Activity:
Please return the lines of the data that contain "proces".

Records supplied:
********

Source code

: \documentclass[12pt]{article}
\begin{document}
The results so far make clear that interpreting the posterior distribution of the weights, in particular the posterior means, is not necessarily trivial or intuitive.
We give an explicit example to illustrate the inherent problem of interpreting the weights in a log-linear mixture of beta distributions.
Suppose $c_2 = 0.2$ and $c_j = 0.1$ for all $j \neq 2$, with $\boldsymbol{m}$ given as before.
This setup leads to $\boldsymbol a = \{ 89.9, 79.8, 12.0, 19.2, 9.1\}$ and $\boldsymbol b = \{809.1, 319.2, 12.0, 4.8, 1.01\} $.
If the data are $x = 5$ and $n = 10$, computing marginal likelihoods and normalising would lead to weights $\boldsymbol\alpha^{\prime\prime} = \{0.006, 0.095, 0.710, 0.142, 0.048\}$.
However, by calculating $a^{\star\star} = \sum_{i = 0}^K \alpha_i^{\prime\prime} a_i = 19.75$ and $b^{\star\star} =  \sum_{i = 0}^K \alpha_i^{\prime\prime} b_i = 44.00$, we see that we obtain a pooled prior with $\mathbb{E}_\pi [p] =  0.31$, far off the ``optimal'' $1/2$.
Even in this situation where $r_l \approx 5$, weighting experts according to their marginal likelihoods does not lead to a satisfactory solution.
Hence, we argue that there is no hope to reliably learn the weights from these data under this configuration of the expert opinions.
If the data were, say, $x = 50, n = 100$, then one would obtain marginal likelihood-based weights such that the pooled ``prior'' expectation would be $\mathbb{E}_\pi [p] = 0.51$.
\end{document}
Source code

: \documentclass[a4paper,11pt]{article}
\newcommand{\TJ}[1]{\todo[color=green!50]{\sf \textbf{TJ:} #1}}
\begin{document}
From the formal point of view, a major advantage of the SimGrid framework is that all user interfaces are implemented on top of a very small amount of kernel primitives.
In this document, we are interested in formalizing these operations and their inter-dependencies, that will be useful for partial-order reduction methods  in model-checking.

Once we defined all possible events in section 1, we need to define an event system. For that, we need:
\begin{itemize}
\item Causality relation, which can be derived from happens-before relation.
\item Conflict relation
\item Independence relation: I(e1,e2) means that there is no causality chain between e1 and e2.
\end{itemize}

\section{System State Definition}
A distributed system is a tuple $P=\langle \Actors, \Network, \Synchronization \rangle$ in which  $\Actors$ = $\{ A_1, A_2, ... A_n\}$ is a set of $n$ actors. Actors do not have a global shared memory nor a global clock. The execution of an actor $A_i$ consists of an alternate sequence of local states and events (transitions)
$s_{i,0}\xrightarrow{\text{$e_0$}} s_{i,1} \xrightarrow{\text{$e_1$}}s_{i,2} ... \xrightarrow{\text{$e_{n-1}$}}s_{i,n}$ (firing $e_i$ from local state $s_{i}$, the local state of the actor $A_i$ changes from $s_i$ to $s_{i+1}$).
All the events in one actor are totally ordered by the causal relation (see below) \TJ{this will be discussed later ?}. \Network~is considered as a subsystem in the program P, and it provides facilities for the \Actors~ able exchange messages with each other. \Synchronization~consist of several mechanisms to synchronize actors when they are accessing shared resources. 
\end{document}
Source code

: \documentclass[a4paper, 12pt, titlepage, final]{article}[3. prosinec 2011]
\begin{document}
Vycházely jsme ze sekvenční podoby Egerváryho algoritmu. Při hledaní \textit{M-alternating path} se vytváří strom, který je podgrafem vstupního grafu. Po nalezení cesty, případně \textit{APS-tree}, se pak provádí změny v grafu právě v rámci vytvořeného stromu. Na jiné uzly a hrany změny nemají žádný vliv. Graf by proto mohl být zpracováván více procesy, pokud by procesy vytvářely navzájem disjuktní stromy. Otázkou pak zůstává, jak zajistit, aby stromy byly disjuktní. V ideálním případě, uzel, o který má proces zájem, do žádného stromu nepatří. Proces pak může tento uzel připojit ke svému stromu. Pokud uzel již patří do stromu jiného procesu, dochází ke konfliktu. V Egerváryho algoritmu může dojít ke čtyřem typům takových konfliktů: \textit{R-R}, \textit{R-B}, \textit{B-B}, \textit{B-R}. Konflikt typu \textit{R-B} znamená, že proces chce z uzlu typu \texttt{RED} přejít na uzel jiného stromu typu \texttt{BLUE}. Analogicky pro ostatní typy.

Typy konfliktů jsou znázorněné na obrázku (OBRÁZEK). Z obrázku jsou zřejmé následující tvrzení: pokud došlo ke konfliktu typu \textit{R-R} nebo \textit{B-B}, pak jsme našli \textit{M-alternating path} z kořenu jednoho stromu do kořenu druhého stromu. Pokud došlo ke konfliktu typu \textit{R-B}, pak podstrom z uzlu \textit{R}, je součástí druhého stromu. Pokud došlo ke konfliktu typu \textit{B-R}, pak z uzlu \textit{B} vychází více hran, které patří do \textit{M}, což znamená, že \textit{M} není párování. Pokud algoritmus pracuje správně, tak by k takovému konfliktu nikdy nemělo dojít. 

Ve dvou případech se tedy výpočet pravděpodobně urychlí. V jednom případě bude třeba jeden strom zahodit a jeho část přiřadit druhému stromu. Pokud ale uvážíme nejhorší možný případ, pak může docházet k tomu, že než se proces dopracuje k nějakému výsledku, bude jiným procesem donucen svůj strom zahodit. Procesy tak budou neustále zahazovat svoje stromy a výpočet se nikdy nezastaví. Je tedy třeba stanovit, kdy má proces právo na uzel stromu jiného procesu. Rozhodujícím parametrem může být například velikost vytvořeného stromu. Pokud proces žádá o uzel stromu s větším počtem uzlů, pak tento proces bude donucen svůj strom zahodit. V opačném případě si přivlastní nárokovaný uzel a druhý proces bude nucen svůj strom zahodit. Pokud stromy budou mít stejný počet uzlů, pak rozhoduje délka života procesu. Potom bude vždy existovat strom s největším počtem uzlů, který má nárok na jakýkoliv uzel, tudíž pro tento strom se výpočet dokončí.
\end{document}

********

Task response:
Vycházely jsme ze sekvenční podoby Egerváryho algoritmu. Při hledaní \textit{M-alternating path} se vytváří strom, který je podgrafem vstupního grafu. Po nalezení cesty, případně \textit{APS-tree}, se pak provádí změny v grafu právě v rámci vytvořeného stromu. Na jiné uzly a hrany změny nemají žádný vliv. Graf by proto mohl být zpracováván více procesy, pokud by procesy vytvářely navzájem disjuktní stromy. Otázkou pak zůstává, jak zajistit, aby stromy byly disjuktní. V ideálním případě, uzel, o který má proces zájem, do žádného stromu nepatří. Proces pak může tento uzel připojit ke svému stromu. Pokud uzel již patří do stromu jiného procesu, dochází ke konfliktu. V Egerváryho algoritmu může dojít ke čtyřem typům takových konfliktů: \textit{R-R}, \textit{R-B}, \textit{B-B}, \textit{B-R}. Konflikt typu \textit{R-B} znamená, že proces chce z uzlu typu \texttt{RED} přejít na uzel jiného stromu typu \texttt{BLUE}. Analogicky pro ostatní typy.
Ve dvou případech se tedy výpočet pravděpodobně urychlí. V jednom případě bude třeba jeden strom zahodit a jeho část přiřadit druhému stromu. Pokud ale uvážíme nejhorší možný případ, pak může docházet k tomu, že než se proces dopracuje k nějakému výsledku, bude jiným procesem donucen svůj strom zahodit. Procesy tak budou neustále zahazovat svoje stromy a výpočet se nikdy nezastaví. Je tedy třeba stanovit, kdy má proces právo na uzel stromu jiného procesu. Rozhodujícím parametrem může být například velikost vytvořeného stromu. Pokud proces žádá o uzel stromu s větším počtem uzlů, pak tento proces bude donucen svůj strom zahodit. V opačném případě si přivlastní nárokovaný uzel a druhý proces bude nucen svůj strom zahodit. Pokud stromy budou mít stejný počet uzlů, pak rozhoduje délka života procesu. Potom bude vždy existovat strom s největším počtem uzlů, který má nárok na jakýkoliv uzel, tudíž pro tento strom se výpočet dokončí.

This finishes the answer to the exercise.